Please print every record that follows, keeping each one exactly as it is.

→ **INPUT DATA**
----------------------------------------

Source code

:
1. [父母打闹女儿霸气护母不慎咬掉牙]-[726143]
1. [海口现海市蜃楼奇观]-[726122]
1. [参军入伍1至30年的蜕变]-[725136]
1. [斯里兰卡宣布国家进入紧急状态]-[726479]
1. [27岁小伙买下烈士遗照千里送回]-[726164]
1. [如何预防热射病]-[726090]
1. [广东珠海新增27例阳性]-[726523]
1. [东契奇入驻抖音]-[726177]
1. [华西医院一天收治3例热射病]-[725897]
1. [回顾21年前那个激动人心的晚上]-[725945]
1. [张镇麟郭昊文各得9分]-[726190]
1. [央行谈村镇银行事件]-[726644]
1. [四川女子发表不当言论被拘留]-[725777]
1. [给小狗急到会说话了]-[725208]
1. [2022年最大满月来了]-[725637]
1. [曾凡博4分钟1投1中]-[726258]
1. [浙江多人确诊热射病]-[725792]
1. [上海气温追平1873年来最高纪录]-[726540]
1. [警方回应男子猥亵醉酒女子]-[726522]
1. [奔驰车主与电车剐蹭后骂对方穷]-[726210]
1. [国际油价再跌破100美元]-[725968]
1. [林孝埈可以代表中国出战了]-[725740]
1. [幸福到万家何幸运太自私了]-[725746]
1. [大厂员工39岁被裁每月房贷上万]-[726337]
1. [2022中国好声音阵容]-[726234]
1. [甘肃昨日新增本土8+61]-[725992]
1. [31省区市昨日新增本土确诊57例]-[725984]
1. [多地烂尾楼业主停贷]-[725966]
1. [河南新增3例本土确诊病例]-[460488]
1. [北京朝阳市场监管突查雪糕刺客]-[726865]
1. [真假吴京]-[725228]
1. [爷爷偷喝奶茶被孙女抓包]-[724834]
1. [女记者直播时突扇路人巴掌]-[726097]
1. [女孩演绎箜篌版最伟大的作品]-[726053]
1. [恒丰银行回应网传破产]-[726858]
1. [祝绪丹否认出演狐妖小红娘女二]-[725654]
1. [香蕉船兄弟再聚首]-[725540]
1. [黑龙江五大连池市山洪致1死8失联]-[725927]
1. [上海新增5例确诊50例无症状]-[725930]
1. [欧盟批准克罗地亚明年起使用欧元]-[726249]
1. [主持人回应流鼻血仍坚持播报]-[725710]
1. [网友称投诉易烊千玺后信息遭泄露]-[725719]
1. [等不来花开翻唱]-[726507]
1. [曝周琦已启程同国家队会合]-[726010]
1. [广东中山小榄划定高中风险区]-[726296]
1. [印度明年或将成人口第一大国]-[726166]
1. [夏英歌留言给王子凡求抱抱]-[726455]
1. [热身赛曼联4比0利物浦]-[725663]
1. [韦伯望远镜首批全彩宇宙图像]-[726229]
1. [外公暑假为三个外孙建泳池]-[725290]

----------------------------------------

→ **TASK OUTPUT**
Source code

:
1. [父母打闹女儿霸气护母不慎咬掉牙]-[726143]
1. [海口现海市蜃楼奇观]-[726122]
1. [参军入伍1至30年的蜕变]-[725136]
1. [斯里兰卡宣布国家进入紧急状态]-[726479]
1. [27岁小伙买下烈士遗照千里送回]-[726164]
1. [如何预防热射病]-[726090]
1. [广东珠海新增27例阳性]-[726523]
1. [东契奇入驻抖音]-[726177]
1. [华西医院一天收治3例热射病]-[725897]
1. [回顾21年前那个激动人心的晚上]-[725945]
1. [张镇麟郭昊文各得9分]-[726190]
1. [央行谈村镇银行事件]-[726644]
1. [四川女子发表不当言论被拘留]-[725777]
1. [给小狗急到会说话了]-[725208]
1. [2022年最大满月来了]-[725637]
1. [曾凡博4分钟1投1中]-[726258]
1. [浙江多人确诊热射病]-[725792]
1. [上海气温追平1873年来最高纪录]-[726540]
1. [警方回应男子猥亵醉酒女子]-[726522]
1. [奔驰车主与电车剐蹭后骂对方穷]-[726210]
1. [国际油价再跌破100美元]-[725968]
1. [林孝埈可以代表中国出战了]-[725740]
1. [幸福到万家何幸运太自私了]-[725746]
1. [大厂员工39岁被裁每月房贷上万]-[726337]
1. [2022中国好声音阵容]-[726234]
1. [甘肃昨日新增本土8+61]-[725992]
1. [31省区市昨日新增本土确诊57例]-[725984]
1. [多地烂尾楼业主停贷]-[725966]
1. [河南新增3例本土确诊病例]-[460488]
1. [北京朝阳市场监管突查雪糕刺客]-[726865]
1. [真假吴京]-[725228]
1. [爷爷偷喝奶茶被孙女抓包]-[724834]
1. [女记者直播时突扇路人巴掌]-[726097]
1. [女孩演绎箜篌版最伟大的作品]-[726053]
1. [恒丰银行回应网传破产]-[726858]
1. [祝绪丹否认出演狐妖小红娘女二]-[725654]
1. [香蕉船兄弟再聚首]-[725540]
1. [黑龙江五大连池市山洪致1死8失联]-[725927]
1. [上海新增5例确诊50例无症状]-[725930]
1. [欧盟批准克罗地亚明年起使用欧元]-[726249]
1. [主持人回应流鼻血仍坚持播报]-[725710]
1. [网友称投诉易烊千玺后信息遭泄露]-[725719]
1. [等不来花开翻唱]-[726507]
1. [曝周琦已启程同国家队会合]-[726010]
1. [广东中山小榄划定高中风险区]-[726296]
1. [印度明年或将成人口第一大国]-[726166]
1. [夏英歌留言给王子凡求抱抱]-[726455]
1. [热身赛曼联4比0利物浦]-[725663]
1. [韦伯望远镜首批全彩宇宙图像]-[726229]
1. [外公暑假为三个外孙建泳池]-[725290]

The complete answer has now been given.